С философской точки зрения вопрос о том, почему массы не могут «желать» революции и стремиться к ней, не очень интересен. Если Маркс прав в том, что сознание есть не что «иное, чем осознание существующей практики», хотя оно может мнить, будто способно «действительно представлять себе что-нибудь [по ту ее сторону], не представляя себе чего-нибудь действительного»[77], становится понятным, почему предвидение и практическое желание замкнуты горизонтом «существующей практики», почему мы можем стремиться лишь к тому, что умещается в пределы, очерченные этим горизонтом, т. е., как максимум, к некоторым модификациям уже существующего, не нарушающим его «фундаментальную логику» (такие нарушения попросту непредставимы). Этим и объясняется нереволюционный характер французских наказов накануне революции, нереволюционность русских посланий Временному правительству и все остальное, о чем шла речь выше. Но революции, как мы знаем, происходят – вопреки или даже

благодаря нашей неспособности их предвидеть и желать. И наоборот, как остроумно заметил Ойген Розеншток-Хюсси, «объявленные революции не происходят»[78], видимо, как раз потому, что само «объявление» уже включает их в налично существующее, тогда как происходящая революция есть его трансцендентирование.
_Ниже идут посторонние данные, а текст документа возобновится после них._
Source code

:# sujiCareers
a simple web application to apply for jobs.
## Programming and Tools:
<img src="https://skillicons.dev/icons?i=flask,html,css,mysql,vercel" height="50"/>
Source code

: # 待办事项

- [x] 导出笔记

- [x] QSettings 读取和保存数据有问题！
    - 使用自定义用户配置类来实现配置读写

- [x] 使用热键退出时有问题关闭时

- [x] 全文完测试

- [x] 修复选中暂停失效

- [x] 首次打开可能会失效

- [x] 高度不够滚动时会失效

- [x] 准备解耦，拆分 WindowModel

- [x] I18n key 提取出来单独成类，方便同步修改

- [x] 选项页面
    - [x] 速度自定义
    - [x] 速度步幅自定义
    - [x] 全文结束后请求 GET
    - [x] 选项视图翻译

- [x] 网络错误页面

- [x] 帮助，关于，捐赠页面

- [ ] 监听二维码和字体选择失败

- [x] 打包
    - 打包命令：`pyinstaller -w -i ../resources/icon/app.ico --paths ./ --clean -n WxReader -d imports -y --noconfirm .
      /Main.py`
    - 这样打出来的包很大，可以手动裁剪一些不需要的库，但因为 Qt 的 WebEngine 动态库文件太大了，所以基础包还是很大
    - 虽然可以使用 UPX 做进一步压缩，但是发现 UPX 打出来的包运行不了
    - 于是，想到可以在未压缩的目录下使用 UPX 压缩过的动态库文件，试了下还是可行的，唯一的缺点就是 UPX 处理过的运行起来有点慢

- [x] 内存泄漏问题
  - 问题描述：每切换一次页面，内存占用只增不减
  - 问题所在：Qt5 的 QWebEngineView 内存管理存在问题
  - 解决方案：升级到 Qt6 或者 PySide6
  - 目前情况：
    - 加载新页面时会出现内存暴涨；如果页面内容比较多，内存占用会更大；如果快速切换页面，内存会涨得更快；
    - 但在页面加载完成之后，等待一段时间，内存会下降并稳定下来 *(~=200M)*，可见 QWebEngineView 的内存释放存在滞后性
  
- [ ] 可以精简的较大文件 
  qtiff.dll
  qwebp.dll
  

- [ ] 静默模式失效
Однако сознание, как мы уже сказали, может мнить, будто оно способно «действительно представлять себе что-нибудь» за рамками горизонта существующей практики. Те, кто так мнят, могут и возжелать то, что они мнят. Если они оказываются «критическими интеллектуалами»[79]

, то они могут возомнить революцию, возжелать ее и даже искренне посвятить ее приближению и осуществлению свою жизнь. Они и есть единственный социологически идентифицируемый референт аргумента о (якобы имевшем место ранее) стремлении к революции и о (нынешнем) разочаровании в ней. Но согласно присущей им схеме мышления и в логике того, что Алвин Гоулднер называл «идеологией интеллектуалов»[80], они свои собственные желания и стремления проецируют на весь мир, представляют их желаниями и стремлениями огромных масс людей. Этим массам «критические интеллектуалы» предписывают некие задачи и исторические миссии, призванные реализовать то, что мнится интеллектуалам по ту сторону горизонта существующей практики. Соответственно, и разочарование в революции, являющееся сугубо частным делом этих самых интеллектуалов, еще вчера бывших «критическими», представляется вселенским изменением идеологического климата человечества.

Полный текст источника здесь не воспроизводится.